La Valse des pantins est pour moi un film profondément irritant, presque pénible à supporter de bout en bout. Bien qu’amateur de Robert De Niro, je trouve ici son personnage non seulement antipathique, mais littéralement insupportable. Son débit de parole incessant, son culot envahissant et son absence totale de grâce finissent par user la patience du spectateur. Là où le film semble vouloir provoquer le malaise ou la satire, il ne produit qu’un ennui agacé.
Le problème est aggravé par le choix de Jerry Lewis, étonnamment terne et renfrogné. Voir un comique de cette stature passer l’essentiel du film à afficher une mine fermée et une froideur hautaine relève presque de l’absurde — mais d’un absurde stérile, sans mordant ni intelligence comique. Aucun contrepoint, aucune respiration : uniquement des personnages antipathiques qui se regardent en chiens de faïence.

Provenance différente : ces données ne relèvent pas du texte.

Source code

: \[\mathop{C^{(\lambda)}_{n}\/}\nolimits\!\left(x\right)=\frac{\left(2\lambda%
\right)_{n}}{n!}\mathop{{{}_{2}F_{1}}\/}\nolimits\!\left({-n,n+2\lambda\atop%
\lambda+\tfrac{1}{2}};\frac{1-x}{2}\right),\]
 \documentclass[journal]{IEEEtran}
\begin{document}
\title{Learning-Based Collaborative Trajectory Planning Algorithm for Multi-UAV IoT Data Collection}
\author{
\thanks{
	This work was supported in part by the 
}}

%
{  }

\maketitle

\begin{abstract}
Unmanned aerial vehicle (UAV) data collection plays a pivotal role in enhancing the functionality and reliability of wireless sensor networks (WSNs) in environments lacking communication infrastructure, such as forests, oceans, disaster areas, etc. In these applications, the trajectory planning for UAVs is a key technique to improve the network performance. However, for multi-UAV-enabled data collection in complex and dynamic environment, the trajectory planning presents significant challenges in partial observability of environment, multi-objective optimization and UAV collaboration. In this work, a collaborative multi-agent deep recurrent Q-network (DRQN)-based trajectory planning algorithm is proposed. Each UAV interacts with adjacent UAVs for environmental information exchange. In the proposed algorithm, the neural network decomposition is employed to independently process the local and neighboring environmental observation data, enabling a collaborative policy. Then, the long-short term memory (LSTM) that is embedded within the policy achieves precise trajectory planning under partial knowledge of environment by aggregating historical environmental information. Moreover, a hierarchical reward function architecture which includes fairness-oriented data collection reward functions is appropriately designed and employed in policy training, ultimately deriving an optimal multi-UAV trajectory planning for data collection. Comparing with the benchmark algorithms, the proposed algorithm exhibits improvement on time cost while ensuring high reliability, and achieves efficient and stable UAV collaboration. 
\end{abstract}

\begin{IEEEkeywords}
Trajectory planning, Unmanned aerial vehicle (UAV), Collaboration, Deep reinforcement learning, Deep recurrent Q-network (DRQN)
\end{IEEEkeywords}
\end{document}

Le scénario, prétendument satirique, tourne à vide. Il n’y a ni progression dramatique convaincante, ni véritable tension, ni plaisir narratif. L’obsession du personnage principal n’éclaire rien, ne révèle rien, et n’évolue jamais : elle se répète, s’étire et finit par lasser. La critique des médias et de la célébrité, souvent invoquée pour défendre le film, paraît ici pesante, démonstrative et étonnamment creuse.
Quant à la mise en scène de Martin Scorsese, elle semble inhabituellement fade, presque désincarnée, comme si le cinéaste lui-même se tenait à distance de son sujet. L’ensemble donne une impression de froideur clinique, mais sans la rigueur ni la profondeur qui pourraient justifier ce choix esthétique.
Au final, La Valse des pantins m’apparaît comme un film complaisant dans son malaise, dépourvu d’empathie, d’humour et de véritable propos incarné. Malgré mon attachement à Robert De Niro, il m’a été difficile — voire pénible — d’aller jusqu’au bout. Une œuvre que je comprends intellectuellement, mais que je rejette presque entièrement sur le plan du plaisir de cinéma.